[Opening EXERCISE MATERIAL section]

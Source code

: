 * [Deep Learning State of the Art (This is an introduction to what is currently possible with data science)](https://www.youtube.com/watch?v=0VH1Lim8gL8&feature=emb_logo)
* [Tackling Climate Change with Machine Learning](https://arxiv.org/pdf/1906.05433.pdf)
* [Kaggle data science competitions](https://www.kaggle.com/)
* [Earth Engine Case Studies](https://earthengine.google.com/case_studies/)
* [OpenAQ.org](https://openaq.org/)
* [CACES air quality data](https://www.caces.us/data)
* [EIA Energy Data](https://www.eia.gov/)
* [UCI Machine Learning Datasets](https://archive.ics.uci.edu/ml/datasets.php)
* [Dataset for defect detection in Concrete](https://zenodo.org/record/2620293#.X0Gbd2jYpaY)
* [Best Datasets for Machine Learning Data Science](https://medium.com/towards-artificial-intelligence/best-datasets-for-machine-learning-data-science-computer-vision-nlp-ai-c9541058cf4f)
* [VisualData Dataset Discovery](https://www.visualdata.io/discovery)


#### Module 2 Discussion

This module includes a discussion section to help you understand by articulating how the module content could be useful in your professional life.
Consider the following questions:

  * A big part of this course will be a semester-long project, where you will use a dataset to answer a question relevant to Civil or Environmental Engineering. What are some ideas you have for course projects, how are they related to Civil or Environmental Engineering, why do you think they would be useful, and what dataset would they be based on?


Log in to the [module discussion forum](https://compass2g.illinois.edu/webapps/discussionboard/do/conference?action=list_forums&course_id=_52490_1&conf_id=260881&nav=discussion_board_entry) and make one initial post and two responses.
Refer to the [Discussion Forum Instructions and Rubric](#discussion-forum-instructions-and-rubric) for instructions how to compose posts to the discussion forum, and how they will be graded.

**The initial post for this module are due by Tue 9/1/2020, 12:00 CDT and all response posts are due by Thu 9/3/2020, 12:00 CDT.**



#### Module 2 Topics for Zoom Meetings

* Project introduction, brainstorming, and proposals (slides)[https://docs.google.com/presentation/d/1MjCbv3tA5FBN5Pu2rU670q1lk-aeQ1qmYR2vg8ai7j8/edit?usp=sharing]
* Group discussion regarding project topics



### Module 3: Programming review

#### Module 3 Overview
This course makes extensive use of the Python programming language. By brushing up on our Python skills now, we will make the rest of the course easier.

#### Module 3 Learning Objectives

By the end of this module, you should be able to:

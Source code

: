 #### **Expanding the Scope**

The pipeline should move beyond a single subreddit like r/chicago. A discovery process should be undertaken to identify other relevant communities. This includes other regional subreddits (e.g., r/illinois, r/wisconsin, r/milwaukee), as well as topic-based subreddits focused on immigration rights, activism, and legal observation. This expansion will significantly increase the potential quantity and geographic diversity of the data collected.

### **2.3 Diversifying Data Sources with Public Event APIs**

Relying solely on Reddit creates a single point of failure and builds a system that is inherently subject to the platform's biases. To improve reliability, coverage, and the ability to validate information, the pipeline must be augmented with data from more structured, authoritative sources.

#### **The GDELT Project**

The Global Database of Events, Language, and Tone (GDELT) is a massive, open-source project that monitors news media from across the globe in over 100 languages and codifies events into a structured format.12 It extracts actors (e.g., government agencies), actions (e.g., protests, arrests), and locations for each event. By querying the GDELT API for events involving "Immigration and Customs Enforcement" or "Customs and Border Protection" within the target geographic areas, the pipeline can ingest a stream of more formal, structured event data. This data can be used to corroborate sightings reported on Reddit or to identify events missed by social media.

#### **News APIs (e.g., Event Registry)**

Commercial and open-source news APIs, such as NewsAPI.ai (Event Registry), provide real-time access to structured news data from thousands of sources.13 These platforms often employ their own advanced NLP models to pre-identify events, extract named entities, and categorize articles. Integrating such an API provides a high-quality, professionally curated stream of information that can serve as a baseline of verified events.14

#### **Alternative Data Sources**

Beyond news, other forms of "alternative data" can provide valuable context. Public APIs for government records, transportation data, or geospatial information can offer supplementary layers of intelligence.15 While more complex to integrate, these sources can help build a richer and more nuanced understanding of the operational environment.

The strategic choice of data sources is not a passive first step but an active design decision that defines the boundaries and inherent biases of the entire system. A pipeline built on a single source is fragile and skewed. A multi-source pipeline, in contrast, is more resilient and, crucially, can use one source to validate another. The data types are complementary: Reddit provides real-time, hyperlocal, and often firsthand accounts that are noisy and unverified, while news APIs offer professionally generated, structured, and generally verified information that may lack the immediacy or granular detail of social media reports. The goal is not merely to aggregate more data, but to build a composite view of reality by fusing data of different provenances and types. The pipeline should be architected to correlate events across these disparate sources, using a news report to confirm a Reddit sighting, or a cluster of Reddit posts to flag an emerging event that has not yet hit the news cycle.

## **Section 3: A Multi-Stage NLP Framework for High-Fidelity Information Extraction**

[Closing EXERCISE MATERIAL section]
[Opening EXERCISE MATERIAL section]

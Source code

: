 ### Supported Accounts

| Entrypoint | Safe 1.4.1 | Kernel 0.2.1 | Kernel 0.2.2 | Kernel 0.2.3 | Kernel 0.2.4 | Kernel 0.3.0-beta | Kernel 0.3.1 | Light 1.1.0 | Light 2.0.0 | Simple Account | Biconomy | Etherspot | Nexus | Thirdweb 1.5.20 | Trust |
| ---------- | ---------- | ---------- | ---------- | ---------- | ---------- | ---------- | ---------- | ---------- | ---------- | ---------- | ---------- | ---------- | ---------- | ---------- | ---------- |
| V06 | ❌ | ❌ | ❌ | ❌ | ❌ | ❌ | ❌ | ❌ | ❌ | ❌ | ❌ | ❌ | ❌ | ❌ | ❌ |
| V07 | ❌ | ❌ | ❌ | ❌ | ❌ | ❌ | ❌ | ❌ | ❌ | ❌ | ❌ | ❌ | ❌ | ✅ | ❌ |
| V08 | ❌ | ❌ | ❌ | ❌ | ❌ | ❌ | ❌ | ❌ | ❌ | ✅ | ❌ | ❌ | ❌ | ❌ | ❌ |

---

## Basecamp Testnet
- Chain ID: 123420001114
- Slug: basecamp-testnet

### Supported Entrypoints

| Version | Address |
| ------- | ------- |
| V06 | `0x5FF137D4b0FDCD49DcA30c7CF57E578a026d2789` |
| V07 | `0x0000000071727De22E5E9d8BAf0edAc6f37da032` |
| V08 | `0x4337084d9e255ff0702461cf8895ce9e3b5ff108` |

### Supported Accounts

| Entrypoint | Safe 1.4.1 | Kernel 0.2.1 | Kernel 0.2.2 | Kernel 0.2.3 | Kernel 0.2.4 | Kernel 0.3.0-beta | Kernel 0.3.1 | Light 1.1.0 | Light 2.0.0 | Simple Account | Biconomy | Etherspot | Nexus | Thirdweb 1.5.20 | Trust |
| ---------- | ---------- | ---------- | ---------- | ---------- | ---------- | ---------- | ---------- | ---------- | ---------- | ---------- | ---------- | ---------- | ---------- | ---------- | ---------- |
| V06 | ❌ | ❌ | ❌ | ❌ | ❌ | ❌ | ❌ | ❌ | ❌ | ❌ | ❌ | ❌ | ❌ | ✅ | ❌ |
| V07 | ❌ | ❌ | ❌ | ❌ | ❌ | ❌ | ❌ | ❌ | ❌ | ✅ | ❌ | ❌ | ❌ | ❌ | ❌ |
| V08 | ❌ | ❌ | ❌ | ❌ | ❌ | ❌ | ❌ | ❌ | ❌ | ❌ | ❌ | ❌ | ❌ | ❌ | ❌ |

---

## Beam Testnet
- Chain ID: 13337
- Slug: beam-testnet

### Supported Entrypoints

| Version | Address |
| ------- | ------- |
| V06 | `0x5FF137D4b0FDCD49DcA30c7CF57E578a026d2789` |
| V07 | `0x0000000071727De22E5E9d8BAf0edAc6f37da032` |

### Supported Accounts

[Closing EXERCISE MATERIAL section]

**WORK INSTRUCTION:** Take the lines above from the one containing "The strategic choice" down to the one containing "## **Section 3: A", and transcribe them exactly, both ends included.

**ANSWER TO THIS EXERCISE:**
The strategic choice of data sources is not a passive first step but an active design decision that defines the boundaries and inherent biases of the entire system. A pipeline built on a single source is fragile and skewed. A multi-source pipeline, in contrast, is more resilient and, crucially, can use one source to validate another. The data types are complementary: Reddit provides real-time, hyperlocal, and often firsthand accounts that are noisy and unverified, while news APIs offer professionally generated, structured, and generally verified information that may lack the immediacy or granular detail of social media reports. The goal is not merely to aggregate more data, but to build a composite view of reality by fusing data of different provenances and types. The pipeline should be architected to correlate events across these disparate sources, using a news report to confirm a Reddit sighting, or a cluster of Reddit posts to flag an emerging event that has not yet hit the news cycle.

## **Section 3: A Multi-Stage NLP Framework for High-Fidelity Information Extraction**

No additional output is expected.